Consumed (2022)
Nikta Hashemian
Digital painting animation
"I'll be whatever you want me to be." -Marilyn Monroe (Don't Bother to Knock)
Consumed is a short 31 second animation featuring the most iconic woman in pop culture, Norma Jeane Mortenson, professionally known as Marilyn Monroe. Throughout her career, she was always expected to maintain the same persona, just like how James Harvey writes in his journal regarding Monroe's cinematic career "she was slightly grotesque. Like a walking dirty joke- too outrageous for the politer company of the leading players, and so most of the time she was cast as the generic dumb blonde." The people and the media demanded more of the same persona and in order for Marilyn to stay successful, she played the same role over and over again to the point where she became the role to the eyes of the audience to this day.

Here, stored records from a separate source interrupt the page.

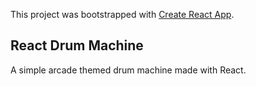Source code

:This project was bootstrapped with [Create React App](https://github.com/facebook/create-react-app).

## React Drum Machine

A simple arcade themed drum machine made with React.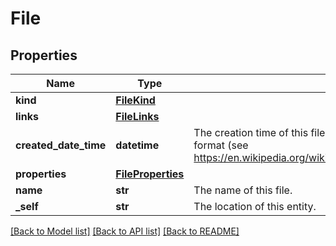 # File

## Properties
Name | Type | Description | Notes
------------ | ------------- | ------------- | -------------
**kind** | [**FileKind**](FileKind.md) |  | [optional] 
**links** | [**FileLinks**](FileLinks.md) |  | [optional] 
**created_date_time** | **datetime** | The creation time of this file.  The time stamp is encoded as ISO 8601 date and time format  (see https://en.wikipedia.org/wiki/ISO_8601#Combined_date_and_time_representations). | [optional] 
**properties** | [**FileProperties**](FileProperties.md) |  | [optional] 
**name** | **str** | The name of this file. | [optional] 
**_self** | **str** | The location of this entity. | [optional] 

[[Back to Model list]](../README.md#documentation-for-models) [[Back to API list]](../README.md#documentation-for-api-endpoints) [[Back to README]](../README.md)


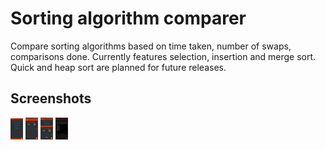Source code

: # Sorting algorithm comparer
Compare sorting algorithms based on time taken, number of swaps, comparisons done. 
Currently features selection, insertion and merge sort. Quick and heap sort are planned for future releases.

## Screenshots
<img src="/screenshots/1.png" alt="screen_1" style="width: 20px;"/>
<img src="/screenshots/2.png" alt="screen_1" style="width: 20px;"/>
<img src="/screenshots/3.png" alt="screen_1" style="width: 20px;"/>
<img src="/screenshots/4.png" alt="screen_1" style="width: 20px;"/>
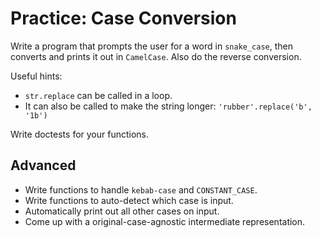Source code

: # Practice: Case Conversion

Write a program that prompts the user for a word in `snake_case`, then converts and prints it out in `CamelCase`.
Also do the reverse conversion.

Useful hints:

* `str.replace` can be called in a loop.
* It can also be called to make the string longer: `'rubber'.replace('b', '1b')`

Write doctests for your functions.

## Advanced

* Write functions to handle `kebab-case` and `CONSTANT_CASE`.
* Write functions to auto-detect which case is input.
* Automatically print out all other cases on input.
* Come up with a original-case-agnostic intermediate representation.
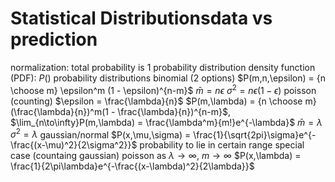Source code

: # Statistical Distributionsdata vs prediction
normalization: total probability is 1
probability distribution density function (PDF): $P()$
probability distributions
	binomial (2 options)
		$P(m,n,\epsilon) = {n \choose m} \epsilon^m (1 - \epsilon)^{n-m}$
		$\bar{m} = n\epsilon$
		$\sigma^2 = n\epsilon(1 - \epsilon)$
	poisson (counting)
		$\epsilon = \frac{\lambda}{n}$
		$P(m,\lambda) = {n \choose m}(\frac{\lambda}{n})^m(1 - \frac{\lambda}{n})^{n-m}$, $\lim_{n\to\infty}P(m,\lambda) = \frac{\lambda^m}{m!}e^{-\lambda}$
		$\bar{m} = \lambda$
		$\sigma^2 = \lambda$
	gaussian/normal
		$P(x,\mu,\sigma) = \frac{1}{\sqrt{2pi}\sigma}e^{-\frac{(x-\mu)^2}{2\sigma^2}}$
			probability to lie in certain range
			special case (countaing gaussian)
				poisson as $\lambda\to\infty$, $m\to\infty$
				$P(x,\lambda) = \frac{1}{2\pi\lambda}e^{-\frac{(x-\lambda)^2}{2\lambda}}$
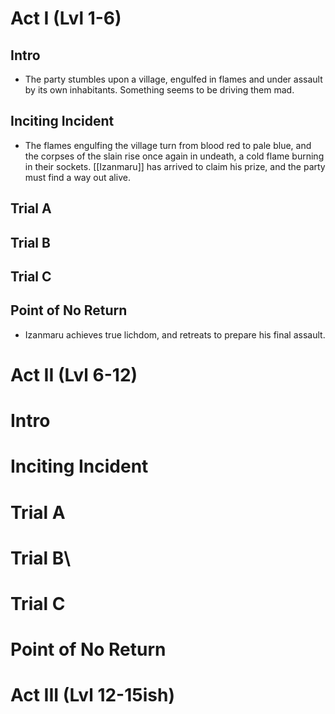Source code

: # Act I (Lvl 1-6)

## Intro

- The party stumbles upon a village, engulfed in flames and under assault by its own inhabitants. Something seems to be driving them mad.
## Inciting Incident

- The flames engulfing the village turn from blood red to pale blue, and the corpses of the slain rise once again in undeath, a cold flame burning in their sockets. [[Izanmaru]] has arrived to claim his prize, and the party must find a way out alive.
## Trial A

## Trial B

## Trial C

## Point of No Return

- Izanmaru achieves true lichdom, and retreats to prepare his final assault.

# Act II (Lvl 6-12)

# Intro


# Inciting Incident


# Trial A


# Trial B\


# Trial C


# Point of No Return

# Act III (Lvl 12-15ish)
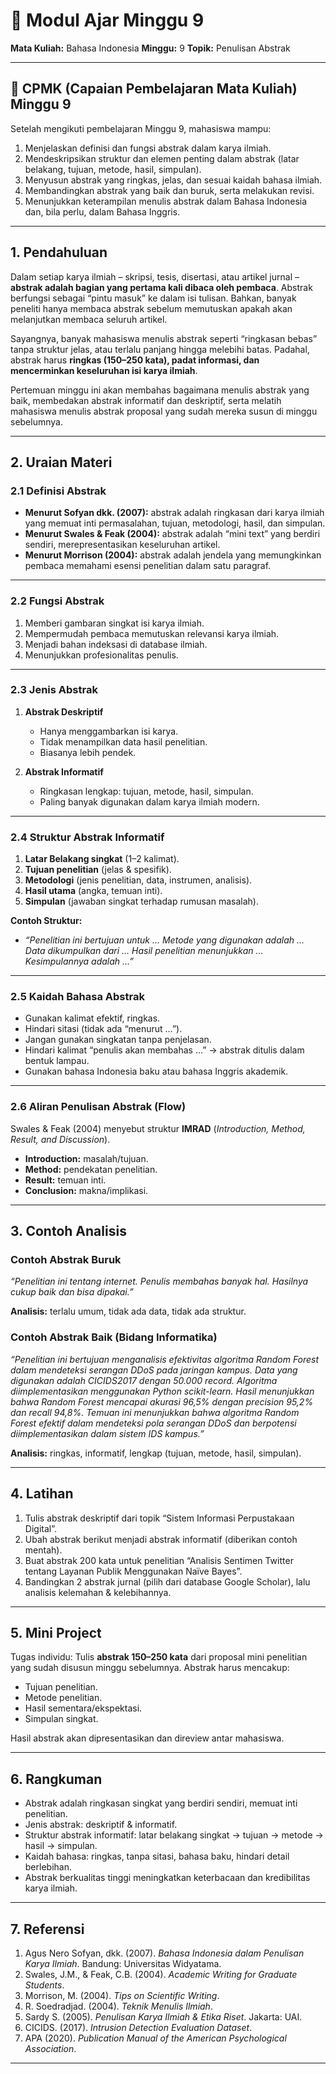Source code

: # 📘 Modul Ajar Minggu 9

**Mata Kuliah:** Bahasa Indonesia
**Minggu:** 9
**Topik:** Penulisan Abstrak

---

## 🎯 CPMK (Capaian Pembelajaran Mata Kuliah) Minggu 9

Setelah mengikuti pembelajaran Minggu 9, mahasiswa mampu:

1. Menjelaskan definisi dan fungsi abstrak dalam karya ilmiah.
2. Mendeskripsikan struktur dan elemen penting dalam abstrak (latar belakang, tujuan, metode, hasil, simpulan).
3. Menyusun abstrak yang ringkas, jelas, dan sesuai kaidah bahasa ilmiah.
4. Membandingkan abstrak yang baik dan buruk, serta melakukan revisi.
5. Menunjukkan keterampilan menulis abstrak dalam Bahasa Indonesia dan, bila perlu, dalam Bahasa Inggris.

---

## 1. Pendahuluan 

Dalam setiap karya ilmiah – skripsi, tesis, disertasi, atau artikel jurnal – **abstrak adalah bagian yang pertama kali dibaca oleh pembaca**. Abstrak berfungsi sebagai “pintu masuk” ke dalam isi tulisan. Bahkan, banyak peneliti hanya membaca abstrak sebelum memutuskan apakah akan melanjutkan membaca seluruh artikel.

Sayangnya, banyak mahasiswa menulis abstrak seperti “ringkasan bebas” tanpa struktur jelas, atau terlalu panjang hingga melebihi batas. Padahal, abstrak harus **ringkas (150–250 kata), padat informasi, dan mencerminkan keseluruhan isi karya ilmiah**.

Pertemuan minggu ini akan membahas bagaimana menulis abstrak yang baik, membedakan abstrak informatif dan deskriptif, serta melatih mahasiswa menulis abstrak proposal yang sudah mereka susun di minggu sebelumnya.

---

## 2. Uraian Materi 

### 2.1 Definisi Abstrak

* **Menurut Sofyan dkk. (2007):** abstrak adalah ringkasan dari karya ilmiah yang memuat inti permasalahan, tujuan, metodologi, hasil, dan simpulan.
* **Menurut Swales & Feak (2004):** abstrak adalah “mini text” yang berdiri sendiri, merepresentasikan keseluruhan artikel.
* **Menurut Morrison (2004):** abstrak adalah jendela yang memungkinkan pembaca memahami esensi penelitian dalam satu paragraf.

---

### 2.2 Fungsi Abstrak

1. Memberi gambaran singkat isi karya ilmiah.
2. Mempermudah pembaca memutuskan relevansi karya ilmiah.
3. Menjadi bahan indeksasi di database ilmiah.
4. Menunjukkan profesionalitas penulis.

---

### 2.3 Jenis Abstrak

1. **Abstrak Deskriptif**

   * Hanya menggambarkan isi karya.
   * Tidak menampilkan data hasil penelitian.
   * Biasanya lebih pendek.

2. **Abstrak Informatif**

   * Ringkasan lengkap: tujuan, metode, hasil, simpulan.
   * Paling banyak digunakan dalam karya ilmiah modern.

---

### 2.4 Struktur Abstrak Informatif

1. **Latar Belakang singkat** (1–2 kalimat).
2. **Tujuan penelitian** (jelas & spesifik).
3. **Metodologi** (jenis penelitian, data, instrumen, analisis).
4. **Hasil utama** (angka, temuan inti).
5. **Simpulan** (jawaban singkat terhadap rumusan masalah).

**Contoh Struktur:**

* *“Penelitian ini bertujuan untuk … Metode yang digunakan adalah … Data dikumpulkan dari … Hasil penelitian menunjukkan … Kesimpulannya adalah …”*

---

### 2.5 Kaidah Bahasa Abstrak

* Gunakan kalimat efektif, ringkas.
* Hindari sitasi (tidak ada “menurut …”).
* Jangan gunakan singkatan tanpa penjelasan.
* Hindari kalimat “penulis akan membahas …” → abstrak ditulis dalam bentuk lampau.
* Gunakan bahasa Indonesia baku atau bahasa Inggris akademik.

---

### 2.6 Aliran Penulisan Abstrak (Flow)

Swales & Feak (2004) menyebut struktur **IMRAD** (*Introduction, Method, Result, and Discussion*).

* **Introduction:** masalah/tujuan.
* **Method:** pendekatan penelitian.
* **Result:** temuan inti.
* **Conclusion:** makna/implikasi.

---

## 3. Contoh Analisis

### Contoh Abstrak Buruk

*“Penelitian ini tentang internet. Penulis membahas banyak hal. Hasilnya cukup baik dan bisa dipakai.”*

**Analisis:** terlalu umum, tidak ada data, tidak ada struktur.

### Contoh Abstrak Baik (Bidang Informatika)

*“Penelitian ini bertujuan menganalisis efektivitas algoritma Random Forest dalam mendeteksi serangan DDoS pada jaringan kampus. Data yang digunakan adalah CICIDS2017 dengan 50.000 record. Algoritma diimplementasikan menggunakan Python scikit-learn. Hasil menunjukkan bahwa Random Forest mencapai akurasi 96,5% dengan precision 95,2% dan recall 94,8%. Temuan ini menunjukkan bahwa algoritma Random Forest efektif dalam mendeteksi pola serangan DDoS dan berpotensi diimplementasikan dalam sistem IDS kampus.”*

**Analisis:** ringkas, informatif, lengkap (tujuan, metode, hasil, simpulan).

---

## 4. Latihan 

1. Tulis abstrak deskriptif dari topik “Sistem Informasi Perpustakaan Digital”.
2. Ubah abstrak berikut menjadi abstrak informatif (diberikan contoh mentah).
3. Buat abstrak 200 kata untuk penelitian “Analisis Sentimen Twitter tentang Layanan Publik Menggunakan Naïve Bayes”.
4. Bandingkan 2 abstrak jurnal (pilih dari database Google Scholar), lalu analisis kelemahan & kelebihannya.

---

## 5. Mini Project 

Tugas individu: Tulis **abstrak 150–250 kata** dari proposal mini penelitian yang sudah disusun minggu sebelumnya. Abstrak harus mencakup:

* Tujuan penelitian.
* Metode penelitian.
* Hasil sementara/ekspektasi.
* Simpulan singkat.

Hasil abstrak akan dipresentasikan dan direview antar mahasiswa.

---

## 6. Rangkuman 

* Abstrak adalah ringkasan singkat yang berdiri sendiri, memuat inti penelitian.
* Jenis abstrak: deskriptif & informatif.
* Struktur abstrak informatif: latar belakang singkat → tujuan → metode → hasil → simpulan.
* Kaidah bahasa: ringkas, tanpa sitasi, bahasa baku, hindari detail berlebihan.
* Abstrak berkualitas tinggi meningkatkan keterbacaan dan kredibilitas karya ilmiah.

---

## 7. Referensi

1. Agus Nero Sofyan, dkk. (2007). *Bahasa Indonesia dalam Penulisan Karya Ilmiah*. Bandung: Universitas Widyatama.
2. Swales, J.M., & Feak, C.B. (2004). *Academic Writing for Graduate Students*.
3. Morrison, M. (2004). *Tips on Scientific Writing*.
4. R. Soedradjad. (2004). *Teknik Menulis Ilmiah*.
5. Sardy S. (2005). *Penulisan Karya Ilmiah & Etika Riset*. Jakarta: UAI.
6. CICIDS. (2017). *Intrusion Detection Evaluation Dataset*.
7. APA (2020). *Publication Manual of the American Psychological Association*.

---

For the past few weeks, I have finished digitally painting Marilyn's photo, which is considered to be one of the most commercialized and famous photographs of her and decided to create a short story showing how media's "demands" and "expectations" continue to stay the same even after her tragic death. Suddenly, what was thought as her life became way more interesting and moving as any other "dumb blonde" role that she has played in her movies. As Harvey states in his essay "The public grief was extraordinary. And it was only then, in a sense, that the real Marilyn Monroe movie began." The public to this day has a huge appetite for her pictures and the media still demands more of her and makes profit out of her image.
As this video starts, one can see the "creation" of Marilyn Monroe and a very short summary of the process of painting her, but the rest of the video mainly focuses on the consumption of her and how her beauty objectified her by poisoning her and taking away her voice. In a way, the viewer is also consuming her by watching this short video. Do you feel guilty?
Don't Bother to Knock, Roy Ward Baker, 20th Century Studios, 1952.